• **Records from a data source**
-- -- --
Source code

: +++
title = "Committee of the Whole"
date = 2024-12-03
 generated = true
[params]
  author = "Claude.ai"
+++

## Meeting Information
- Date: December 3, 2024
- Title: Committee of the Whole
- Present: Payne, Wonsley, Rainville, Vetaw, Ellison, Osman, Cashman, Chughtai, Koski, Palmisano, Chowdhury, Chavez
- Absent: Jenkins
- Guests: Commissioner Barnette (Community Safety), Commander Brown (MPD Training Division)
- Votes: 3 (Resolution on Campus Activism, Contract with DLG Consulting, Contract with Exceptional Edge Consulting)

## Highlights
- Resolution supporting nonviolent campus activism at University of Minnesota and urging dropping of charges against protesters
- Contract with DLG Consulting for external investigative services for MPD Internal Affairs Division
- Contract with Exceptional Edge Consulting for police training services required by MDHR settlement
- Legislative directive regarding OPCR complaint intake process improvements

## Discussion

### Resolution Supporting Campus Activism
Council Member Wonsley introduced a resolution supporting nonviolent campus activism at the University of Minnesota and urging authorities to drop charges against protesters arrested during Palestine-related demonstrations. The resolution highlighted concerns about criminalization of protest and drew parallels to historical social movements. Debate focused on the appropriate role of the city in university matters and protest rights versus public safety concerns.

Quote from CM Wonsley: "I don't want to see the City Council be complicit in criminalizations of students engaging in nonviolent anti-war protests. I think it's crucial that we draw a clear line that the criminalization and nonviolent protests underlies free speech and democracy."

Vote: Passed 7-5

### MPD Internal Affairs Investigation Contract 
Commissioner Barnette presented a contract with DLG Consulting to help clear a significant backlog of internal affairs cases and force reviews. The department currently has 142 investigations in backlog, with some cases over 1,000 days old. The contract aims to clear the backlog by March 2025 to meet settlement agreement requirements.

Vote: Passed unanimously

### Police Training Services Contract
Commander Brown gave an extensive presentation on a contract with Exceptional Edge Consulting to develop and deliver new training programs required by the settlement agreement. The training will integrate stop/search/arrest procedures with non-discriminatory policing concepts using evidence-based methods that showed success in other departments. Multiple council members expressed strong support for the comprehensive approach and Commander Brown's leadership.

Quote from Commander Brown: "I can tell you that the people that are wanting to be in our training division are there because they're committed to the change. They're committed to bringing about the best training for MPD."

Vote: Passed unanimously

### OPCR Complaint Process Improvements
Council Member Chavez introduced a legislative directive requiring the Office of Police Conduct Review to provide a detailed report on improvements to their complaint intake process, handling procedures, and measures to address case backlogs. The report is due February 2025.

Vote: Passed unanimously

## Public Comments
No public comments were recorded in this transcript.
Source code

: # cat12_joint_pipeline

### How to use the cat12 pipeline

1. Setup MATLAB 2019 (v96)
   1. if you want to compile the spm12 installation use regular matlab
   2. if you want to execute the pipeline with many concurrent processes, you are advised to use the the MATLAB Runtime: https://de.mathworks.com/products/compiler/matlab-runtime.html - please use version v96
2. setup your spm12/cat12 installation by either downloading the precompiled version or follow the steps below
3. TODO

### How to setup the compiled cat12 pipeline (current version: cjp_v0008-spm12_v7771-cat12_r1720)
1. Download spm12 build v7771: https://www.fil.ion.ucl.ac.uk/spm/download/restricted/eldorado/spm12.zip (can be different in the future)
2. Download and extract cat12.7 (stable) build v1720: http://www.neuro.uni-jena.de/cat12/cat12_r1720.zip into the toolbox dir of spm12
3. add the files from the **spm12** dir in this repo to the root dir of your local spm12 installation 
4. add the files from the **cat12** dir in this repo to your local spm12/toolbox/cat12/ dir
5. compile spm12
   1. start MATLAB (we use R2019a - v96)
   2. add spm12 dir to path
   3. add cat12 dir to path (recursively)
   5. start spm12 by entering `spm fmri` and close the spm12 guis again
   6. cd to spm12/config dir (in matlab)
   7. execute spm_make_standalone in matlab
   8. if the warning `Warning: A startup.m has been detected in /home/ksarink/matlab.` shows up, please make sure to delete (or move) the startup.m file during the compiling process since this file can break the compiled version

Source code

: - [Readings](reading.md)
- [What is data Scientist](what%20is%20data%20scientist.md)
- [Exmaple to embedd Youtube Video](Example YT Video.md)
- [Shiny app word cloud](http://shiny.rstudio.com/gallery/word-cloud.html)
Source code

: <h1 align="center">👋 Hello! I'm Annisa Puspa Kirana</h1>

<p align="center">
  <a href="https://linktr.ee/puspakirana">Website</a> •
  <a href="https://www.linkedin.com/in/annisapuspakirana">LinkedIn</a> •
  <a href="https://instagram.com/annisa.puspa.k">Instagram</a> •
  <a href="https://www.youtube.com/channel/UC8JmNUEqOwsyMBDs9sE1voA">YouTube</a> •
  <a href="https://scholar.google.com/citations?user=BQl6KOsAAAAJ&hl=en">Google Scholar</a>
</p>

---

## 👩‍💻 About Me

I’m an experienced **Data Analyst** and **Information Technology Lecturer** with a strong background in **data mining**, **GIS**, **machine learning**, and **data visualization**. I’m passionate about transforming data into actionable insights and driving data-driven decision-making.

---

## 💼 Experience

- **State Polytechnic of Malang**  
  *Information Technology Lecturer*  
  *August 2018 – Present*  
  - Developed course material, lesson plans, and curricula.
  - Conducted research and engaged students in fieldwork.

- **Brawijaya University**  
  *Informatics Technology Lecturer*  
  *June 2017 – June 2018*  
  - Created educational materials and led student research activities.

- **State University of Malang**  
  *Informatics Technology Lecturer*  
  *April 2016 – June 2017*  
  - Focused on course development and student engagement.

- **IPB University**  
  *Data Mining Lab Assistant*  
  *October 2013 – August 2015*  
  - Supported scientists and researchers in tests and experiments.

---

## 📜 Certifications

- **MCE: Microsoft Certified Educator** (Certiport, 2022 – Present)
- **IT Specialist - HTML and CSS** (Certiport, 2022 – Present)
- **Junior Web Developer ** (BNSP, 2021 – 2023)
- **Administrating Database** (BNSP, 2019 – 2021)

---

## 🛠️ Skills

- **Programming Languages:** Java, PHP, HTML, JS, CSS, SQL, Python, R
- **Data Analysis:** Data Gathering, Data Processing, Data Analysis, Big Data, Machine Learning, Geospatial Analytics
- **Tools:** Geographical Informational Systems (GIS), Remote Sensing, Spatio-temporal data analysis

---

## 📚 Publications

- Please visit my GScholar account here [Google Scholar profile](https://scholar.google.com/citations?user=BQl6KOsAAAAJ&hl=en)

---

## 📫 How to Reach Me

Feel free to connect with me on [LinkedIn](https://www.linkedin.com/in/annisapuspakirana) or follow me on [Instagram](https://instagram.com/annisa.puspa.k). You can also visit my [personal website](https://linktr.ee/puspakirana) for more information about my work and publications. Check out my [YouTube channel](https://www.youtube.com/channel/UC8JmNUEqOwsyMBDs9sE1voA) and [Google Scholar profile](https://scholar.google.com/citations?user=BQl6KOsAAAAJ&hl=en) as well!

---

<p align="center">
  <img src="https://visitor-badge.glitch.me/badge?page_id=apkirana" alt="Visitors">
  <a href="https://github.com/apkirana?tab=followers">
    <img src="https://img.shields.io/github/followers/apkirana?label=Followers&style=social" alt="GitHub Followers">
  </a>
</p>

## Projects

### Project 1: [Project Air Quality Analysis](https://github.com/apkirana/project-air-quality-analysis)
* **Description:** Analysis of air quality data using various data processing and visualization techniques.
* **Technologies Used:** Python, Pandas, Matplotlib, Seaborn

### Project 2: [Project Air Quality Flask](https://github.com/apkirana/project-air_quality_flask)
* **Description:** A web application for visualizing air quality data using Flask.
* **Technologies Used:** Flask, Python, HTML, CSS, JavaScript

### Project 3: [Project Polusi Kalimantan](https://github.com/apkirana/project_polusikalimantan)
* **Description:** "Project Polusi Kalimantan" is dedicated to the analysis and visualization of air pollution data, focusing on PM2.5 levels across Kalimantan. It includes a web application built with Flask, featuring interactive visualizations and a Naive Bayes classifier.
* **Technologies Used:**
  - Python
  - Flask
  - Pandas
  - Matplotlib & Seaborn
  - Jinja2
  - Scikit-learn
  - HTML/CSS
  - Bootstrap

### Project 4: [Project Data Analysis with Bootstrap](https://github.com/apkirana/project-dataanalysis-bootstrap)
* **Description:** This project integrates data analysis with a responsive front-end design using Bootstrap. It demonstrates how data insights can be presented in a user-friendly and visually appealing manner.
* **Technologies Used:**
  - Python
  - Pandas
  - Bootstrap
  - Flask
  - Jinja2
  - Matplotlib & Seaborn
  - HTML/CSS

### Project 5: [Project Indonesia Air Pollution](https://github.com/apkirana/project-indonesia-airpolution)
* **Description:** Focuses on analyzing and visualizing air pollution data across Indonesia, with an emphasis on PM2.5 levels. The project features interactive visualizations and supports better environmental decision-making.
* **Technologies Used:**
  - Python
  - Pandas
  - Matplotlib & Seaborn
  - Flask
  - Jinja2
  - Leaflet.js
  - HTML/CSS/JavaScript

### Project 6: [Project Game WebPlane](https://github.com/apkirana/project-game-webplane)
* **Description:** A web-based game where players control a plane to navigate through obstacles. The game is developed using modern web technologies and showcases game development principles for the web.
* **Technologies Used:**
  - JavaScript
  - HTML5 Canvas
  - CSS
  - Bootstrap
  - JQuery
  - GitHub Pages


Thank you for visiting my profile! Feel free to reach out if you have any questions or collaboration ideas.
-- -- --
Your response should be each line that includes the word "OPCR", copied from the records.

• **Output below**
- Legislative directive regarding OPCR complaint intake process improvements
### OPCR Complaint Process Improvements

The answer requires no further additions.